NETGEAR WNDR3300. $99, Frys. ($20 Rebate was available)
NETGEAR WNDA3100. $89, Frys.

Well the WNDR3300 AP has alot of claims on the packaging: 15X speed, 10X coverage, interference avoidance, EIGHT internal antennas.

This is the first 802.11N AP I’ve tried so I had to do some research. 802.11 draft standard N basically means more antennas . This feature is called Multiple-Input Multiple-Output or MIMO.

Dual Band means that it works at can work at either 2.4Ghz or 5Ghz. This is how these products can avoid interference – they can move to whatever frequency works the best. 2.4Ghz is the standard 802.11B/G Frequency and alot of other consumers products (microwave ovens) can interfere with 2.4.

Since I have a problematic basement office I need to connect to, I’m very interested in both the interference avoidance and MIMO features.

Unfortunately, like most fancy wireless APs if you want to get all of the claimed benefits, you gotta use a matching adapters in your desktop PC.

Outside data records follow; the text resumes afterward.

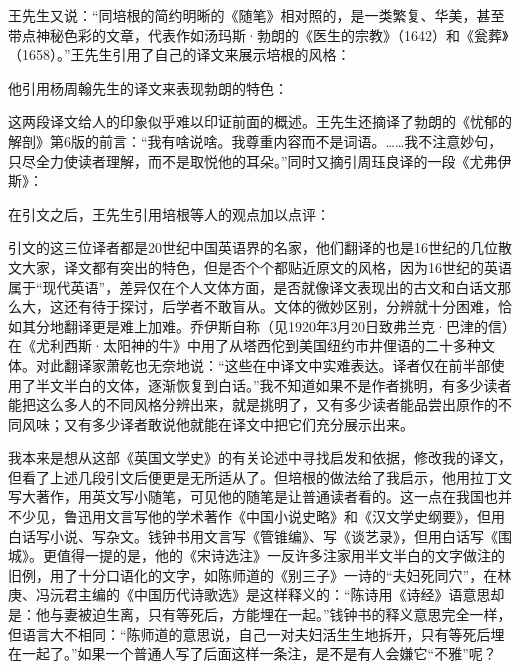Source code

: \par 王先生又说：“同培根的简约明晰的《随笔》相对照的，是一类繁复、华美，甚至带点神秘色彩的文章，代表作如汤玛斯·勃朗的《医生的宗教》（1642）和《瓮葬》（1658）。”王先生引用了自己的译文来展示培根的风格：
\par 他引用杨周翰先生的译文来表现勃朗的特色：
\par 这两段译文给人的印象似乎难以印证前面的概述。王先生还摘译了勃朗的《忧郁的解剖》第6版的前言：“我有啥说啥。我尊重内容而不是词语。……我不注意妙句，只尽全力使读者理解，而不是取悦他的耳朵。”同时又摘引周珏良译的一段《尤弗伊斯》：
\par 在引文之后，王先生引用培根等人的观点加以点评：
\par 引文的这三位译者都是20世纪中国英语界的名家，他们翻译的也是16世纪的几位散文大家，译文都有突出的特色，但是否个个都贴近原文的风格，因为16世纪的英语属于“现代英语”，差异仅在个人文体方面，是否就像译文表现出的古文和白话文那么大，这还有待于探讨，后学者不敢盲从。文体的微妙区别，分辨就十分困难，恰如其分地翻译更是难上加难。乔伊斯自称（见1920年3月20日致弗兰克·巴津的信）在《尤利西斯·太阳神的牛》中用了从塔西佗到美国纽约市井俚语的二十多种文体。对此翻译家萧乾也无奈地说：“这些在中译文中实难表达。译者仅在前半部使用了半文半白的文体，逐渐恢复到白话。”我不知道如果不是作者挑明，有多少读者能把这么多人的不同风格分辨出来，就是挑明了，又有多少读者能品尝出原作的不同风味；又有多少译者敢说他就能在译文中把它们充分展示出来。
\par 我本来是想从这部《英国文学史》的有关论述中寻找启发和依据，修改我的译文，但看了上述几段引文后便更是无所适从了。但培根的做法给了我启示，他用拉丁文写大著作，用英文写小随笔，可见他的随笔是让普通读者看的。这一点在我国也并不少见，鲁迅用文言写他的学术著作《中国小说史略》和《汉文学史纲要》，但用白话写小说、写杂文。钱钟书用文言写《管锥编》、写《谈艺录》，但用白话写《围城》。更值得一提的是，他的《宋诗选注》一反许多注家用半文半白的文字做注的旧例，用了十分口语化的文字，如陈师道的《别三子》一诗的“夫妇死同穴”，在林庚、冯沅君主编的《中国历代诗歌选》是这样释义的：“陈诗用《诗经》语意思却是：他与妻被迫生离，只有等死后，方能埋在一起。”钱钟书的释义意思完全一样，但语言大不相同：“陈师道的意思说，自己一对夫妇活生生地拆开，只有等死后埋在一起了。”如果一个普通人写了后面这样一条注，是不是有人会嫌它“不雅”呢？

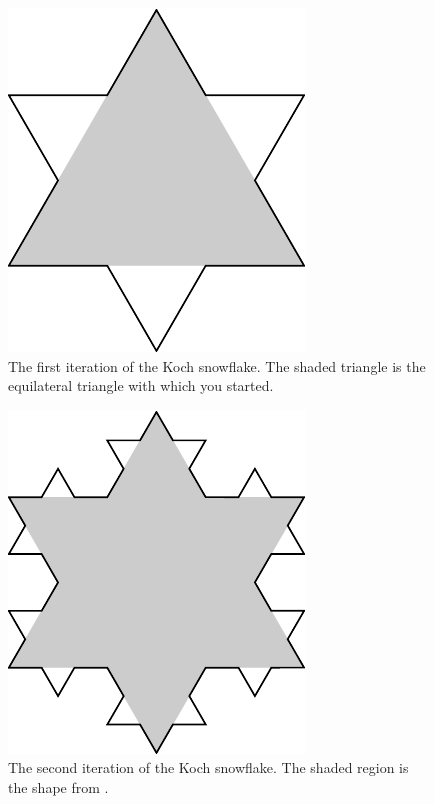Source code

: \documentclass[a4paper,oneside,12pt]{article}
\begin{document}
\begin{problem}
{\begin{solution}
\begin{figure}[!htbp]
\centering
\includegraphics[scale=1]{image/05/koch-snowflake-1-area.pdf}
\caption{%
  The first iteration of the Koch snowflake.  The shaded triangle is
  the equilateral triangle with which you started.
}
\label{fig:Koch_snowflake_first_iteration_shaded_area}
\end{figure}

\begin{figure}[!htbp]
\centering
\includegraphics[scale=1]{image/05/koch-snowflake-2-area.pdf}
\caption{%
  The second iteration of the Koch snowflake.  The shaded region is
  the shape from
  .
}
\label{fig:Koch_snowflake_second_iteration_shaded_area}
\end{figure}


\end{solution}}
\end{problem}
\end{document}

So if you dont have the recommended adapters (WN511B, WN311B, WN111, WNDA3100) your really just going to end up with an 802.11G AP with MIMO (lots of antennas!)

So the performance results…

NETGEAR WNDR3300 <—-> NETGEAR WPNT121 (Rangemax 240) I averaged about 10Mbps. With my older Dell 54G AP I averaged about 9Mbps with the same adapter.

With the recommended NETGEAR WNDA3100 adapter I averaged about 12Mbps and by using a USB extension cable so I could move the USB adapter around I got almost 14Mbps.

Note: The WNDR3300 manual claims that you have to use WPA2-PSK (AES) encryption or else you wont get maximum performance. So I also tested the speed using that encryption setting, it remained at ~14mbps.